Mrs Pike (along with 73 other teachers) claimed that that this rule amounted to indirect sex discrimination because a substantially higher proportion of women than men were disadvantaged by it.
There was then a long delay for a variety of reasons until March 2007 when the Council made an application to strike out her claim on the basis that she could not show that the rule excluding part-time teachers had a disproportionately adverse impact on women.
Tribunal and EAT decisions
The tribunal judge decided that the correct pool “for determining disproportionate impact” was “the whole of the teaching profession”. This included pre-retirement teachers as well as those who had retired and then returned to work.
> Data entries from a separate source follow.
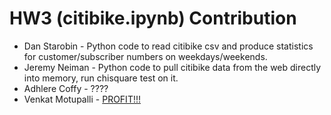 # HW3 (citibike.ipynb) Contribution 
* Dan Starobin - Python code to read citibike csv and produce statistics for customer/subscriber numbers on weekdays/weekends.
* Jeremy Neiman - Python code to pull citibike data from the web directly into memory, run chisquare test on it.
* Adhlere Coffy - ????
* Venkat Motupalli - [PROFIT!!!](http://knowyourmeme.com/memes/profit) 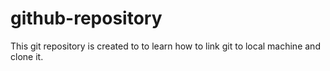 # github-repository
This git repository is created to to learn how to link git to local machine and clone it.
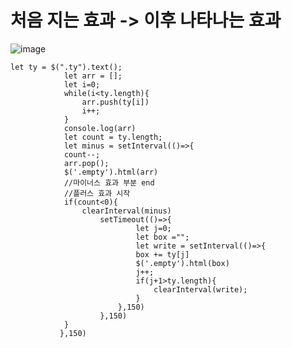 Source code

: # 처음 지는 효과 -> 이후 나타나는 효과

![image](https://user-images.githubusercontent.com/85022962/133952349-7cb0b9d7-d6f8-4c4a-af98-489c6ada5446.png)


    let ty = $(".ty").text();
                let arr = [];
                let i=0;
                while(i<ty.length){
                    arr.push(ty[i])
                    i++;
                }
                console.log(arr)
                let count = ty.length;
                let minus = setInterval(()=>{
                count--;
                arr.pop();
                $('.empty').html(arr)
                //마이너스 효과 부분 end
                //플러스 효과 시작
                if(count<0){
                    clearInterval(minus)
                        setTimeout(()=>{
                                let j=0;
                                let box ="";
                                let write = setInterval(()=>{
                                box += ty[j]
                                $('.empty').html(box)
                                j++;
                                if(j+1>ty.length){
                                    clearInterval(write);
                                }
                            },150)
                        },150)
                }
               },150)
Using this pool, he found there was an extremely slight adverse disparate impact (0.3 per cent) and struck out the claim on the basis that it had no prospect of success.
The Employment Appeal Tribunal (EAT), however, disagreed. It decided, relying on the decision of the House of Lords in Rutherford v Secretary of State for Trade and Industry that the correct pool was one where the “disadvantage could be illustrated”. This was not possible if it included pre-retirement teachers who had no interest in post-retirement rules. “To describe them as an advantaged group, for the purposes of juxtaposition against the disadvantaged group of part-time returners, is an abuse of language. These people had no advantage out of the post-retirement rule favouring full-timers; it simply did not apply to them. They could only distort the view of the pool ...”
Over a 13-year period, this pool of returners to teaching showed that 15 per cent more women than men were in non-pensionable employment and “that a comparison of the proportion of advantaged men to the proportion of advantaged women over the same period” showed that 38 per cent more men than women were advantaged. Disparate impact was therefore proved.
Court of Appeal decision
And the Court of Appeal agreed. It said that the employment judge had been wrong to reject the narrower pool put forward by Mrs Pike. The result was that by adopting the entire teaching profession as the appropriate pool, he was “bringing into the equation people who have no interest in the advantage or disadvantage in question”.
The Court noted that this approach had since been approved by the Court of Appeal in Grundy v British Airways plc. Although the Court accepted the comment in Grundy that there may not always be a single suitable pool for every case, the one that the EAT had picked in this case was the only logical pool.
Comment
This decision underlines the requirement for tribunals to properly identify the correct pool. The pool should consist of the people who have the provision, criterion or practice applied to them. The decision should make it more difficult for employers to argue for a larger pool, in which the discriminatory effect is diluted.